» Plain-text document sources
= = = = =

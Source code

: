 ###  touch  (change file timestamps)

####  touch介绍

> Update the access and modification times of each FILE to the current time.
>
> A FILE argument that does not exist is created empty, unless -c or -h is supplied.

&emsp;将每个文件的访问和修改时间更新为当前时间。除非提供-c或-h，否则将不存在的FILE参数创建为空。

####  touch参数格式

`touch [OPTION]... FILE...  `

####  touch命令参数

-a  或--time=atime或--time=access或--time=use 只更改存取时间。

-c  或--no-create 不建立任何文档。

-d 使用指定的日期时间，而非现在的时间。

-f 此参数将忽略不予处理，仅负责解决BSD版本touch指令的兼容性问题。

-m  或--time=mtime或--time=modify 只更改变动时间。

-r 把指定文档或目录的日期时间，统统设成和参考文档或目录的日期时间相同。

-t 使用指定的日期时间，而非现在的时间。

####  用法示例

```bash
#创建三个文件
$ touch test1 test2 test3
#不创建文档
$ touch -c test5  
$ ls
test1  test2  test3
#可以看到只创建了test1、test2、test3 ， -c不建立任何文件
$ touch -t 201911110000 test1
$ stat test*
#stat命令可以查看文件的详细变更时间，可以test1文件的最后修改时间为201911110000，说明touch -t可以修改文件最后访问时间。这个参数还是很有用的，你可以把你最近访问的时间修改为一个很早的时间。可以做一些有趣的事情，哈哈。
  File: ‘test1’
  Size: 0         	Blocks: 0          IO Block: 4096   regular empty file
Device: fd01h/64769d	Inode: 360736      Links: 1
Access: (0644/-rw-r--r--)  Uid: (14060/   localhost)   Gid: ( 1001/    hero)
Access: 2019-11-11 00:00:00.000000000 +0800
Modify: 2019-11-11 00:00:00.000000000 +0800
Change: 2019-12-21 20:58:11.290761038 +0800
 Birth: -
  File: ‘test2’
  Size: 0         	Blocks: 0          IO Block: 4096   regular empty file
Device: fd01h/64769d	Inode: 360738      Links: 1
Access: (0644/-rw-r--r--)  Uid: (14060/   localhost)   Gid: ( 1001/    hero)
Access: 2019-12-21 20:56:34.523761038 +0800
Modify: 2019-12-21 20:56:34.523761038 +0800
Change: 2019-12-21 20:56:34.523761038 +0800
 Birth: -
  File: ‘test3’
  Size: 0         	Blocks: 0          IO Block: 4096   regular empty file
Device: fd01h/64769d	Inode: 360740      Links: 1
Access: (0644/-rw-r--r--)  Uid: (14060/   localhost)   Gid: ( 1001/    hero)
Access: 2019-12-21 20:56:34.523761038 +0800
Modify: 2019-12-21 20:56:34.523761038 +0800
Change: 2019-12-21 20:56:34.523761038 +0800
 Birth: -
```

= = = = =

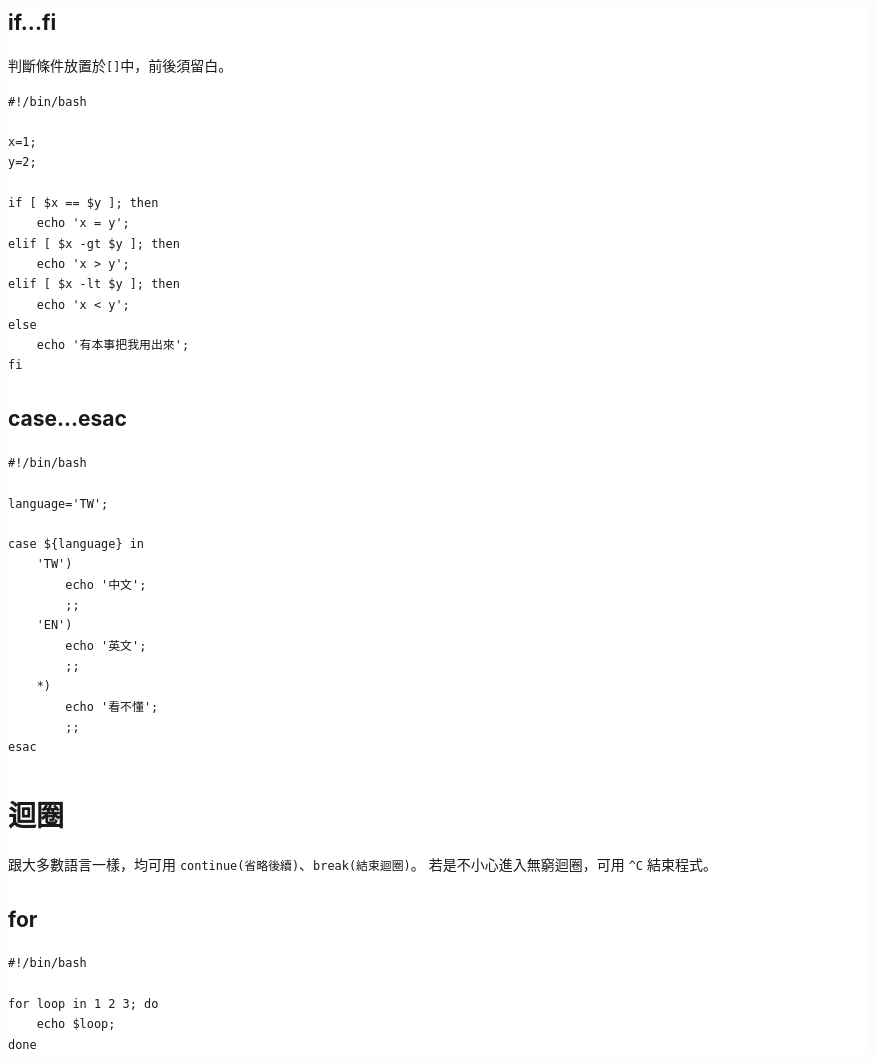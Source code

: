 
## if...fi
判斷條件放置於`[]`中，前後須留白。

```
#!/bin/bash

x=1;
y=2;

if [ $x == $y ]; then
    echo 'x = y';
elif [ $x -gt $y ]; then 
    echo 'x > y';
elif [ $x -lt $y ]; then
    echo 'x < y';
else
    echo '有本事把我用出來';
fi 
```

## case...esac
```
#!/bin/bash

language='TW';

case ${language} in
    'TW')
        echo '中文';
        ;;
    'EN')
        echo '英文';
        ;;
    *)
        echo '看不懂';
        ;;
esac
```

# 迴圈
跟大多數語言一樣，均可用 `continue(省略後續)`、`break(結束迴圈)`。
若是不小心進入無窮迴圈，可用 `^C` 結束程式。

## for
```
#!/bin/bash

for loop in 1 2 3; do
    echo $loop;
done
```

= = = = =

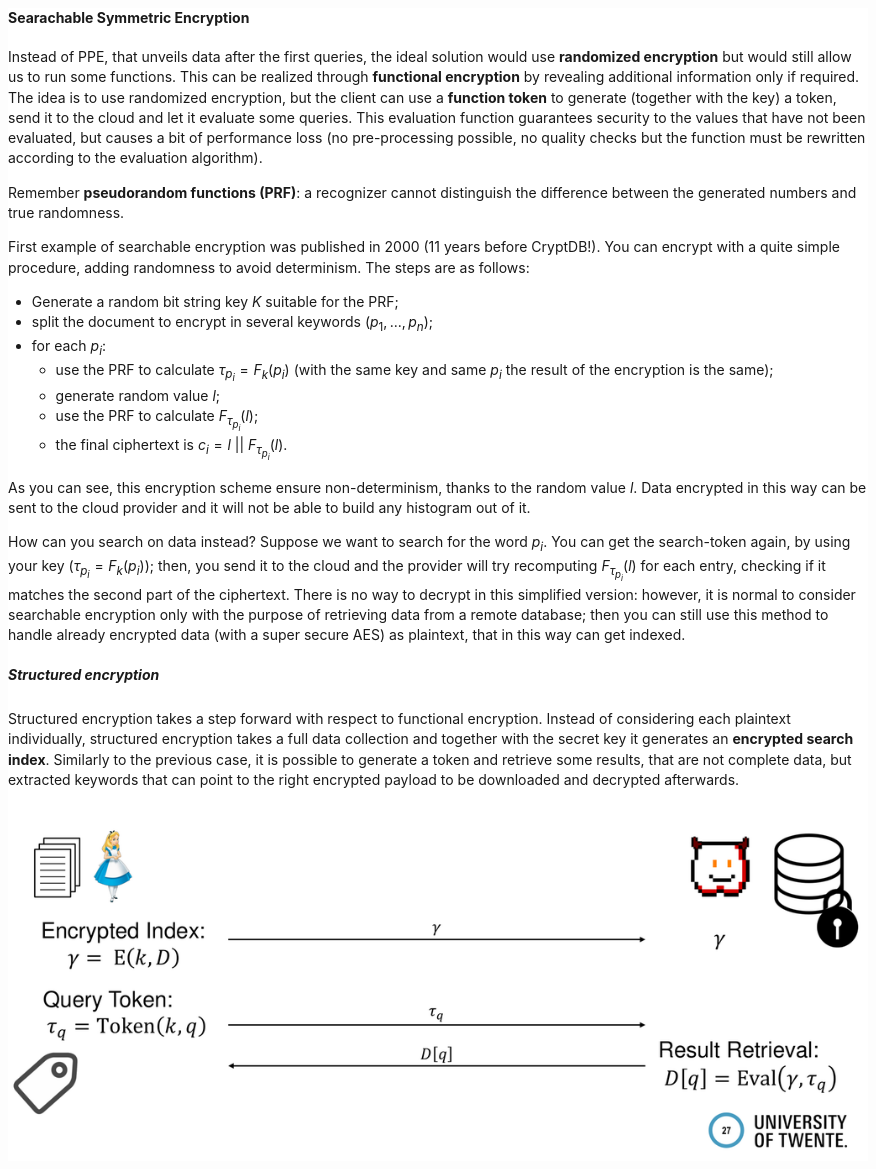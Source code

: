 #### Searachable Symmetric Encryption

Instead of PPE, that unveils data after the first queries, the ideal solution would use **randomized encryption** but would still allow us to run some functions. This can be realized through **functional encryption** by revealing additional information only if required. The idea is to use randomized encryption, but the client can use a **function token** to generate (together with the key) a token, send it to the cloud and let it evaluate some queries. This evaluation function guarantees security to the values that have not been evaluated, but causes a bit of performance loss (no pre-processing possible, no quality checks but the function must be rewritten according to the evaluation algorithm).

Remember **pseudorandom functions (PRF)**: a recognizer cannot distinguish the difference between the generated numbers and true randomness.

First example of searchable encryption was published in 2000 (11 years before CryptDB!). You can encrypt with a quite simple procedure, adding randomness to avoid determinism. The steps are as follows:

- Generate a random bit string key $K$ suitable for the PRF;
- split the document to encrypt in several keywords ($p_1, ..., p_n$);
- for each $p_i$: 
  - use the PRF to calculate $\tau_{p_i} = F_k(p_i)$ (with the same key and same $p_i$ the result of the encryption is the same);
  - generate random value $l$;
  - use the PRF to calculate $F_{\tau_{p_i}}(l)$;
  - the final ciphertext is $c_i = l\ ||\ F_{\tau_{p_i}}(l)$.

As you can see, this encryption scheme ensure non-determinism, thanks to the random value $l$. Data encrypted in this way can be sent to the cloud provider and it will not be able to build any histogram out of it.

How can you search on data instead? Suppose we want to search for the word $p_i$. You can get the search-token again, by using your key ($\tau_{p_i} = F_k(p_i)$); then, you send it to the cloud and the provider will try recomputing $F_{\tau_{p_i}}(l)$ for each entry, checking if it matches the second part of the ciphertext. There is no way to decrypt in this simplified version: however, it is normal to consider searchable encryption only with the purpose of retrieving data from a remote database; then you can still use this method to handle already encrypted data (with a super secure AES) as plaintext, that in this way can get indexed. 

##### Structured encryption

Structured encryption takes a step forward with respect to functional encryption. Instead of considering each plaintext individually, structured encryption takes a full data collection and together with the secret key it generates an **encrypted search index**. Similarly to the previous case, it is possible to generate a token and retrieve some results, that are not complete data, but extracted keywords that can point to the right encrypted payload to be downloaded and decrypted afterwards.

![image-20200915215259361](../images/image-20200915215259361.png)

= = = = =

» TO DO
Transcribe each line of the data above, unaltered, from the one where "First example of" appears to the one where "- split the" appears, inclusive of both.

» FINISHED TASK
First example of searchable encryption was published in 2000 (11 years before CryptDB!). You can encrypt with a quite simple procedure, adding randomness to avoid determinism. The steps are as follows:

- Generate a random bit string key $K$ suitable for the PRF;
- split the document to encrypt in several keywords ($p_1, ..., p_n$);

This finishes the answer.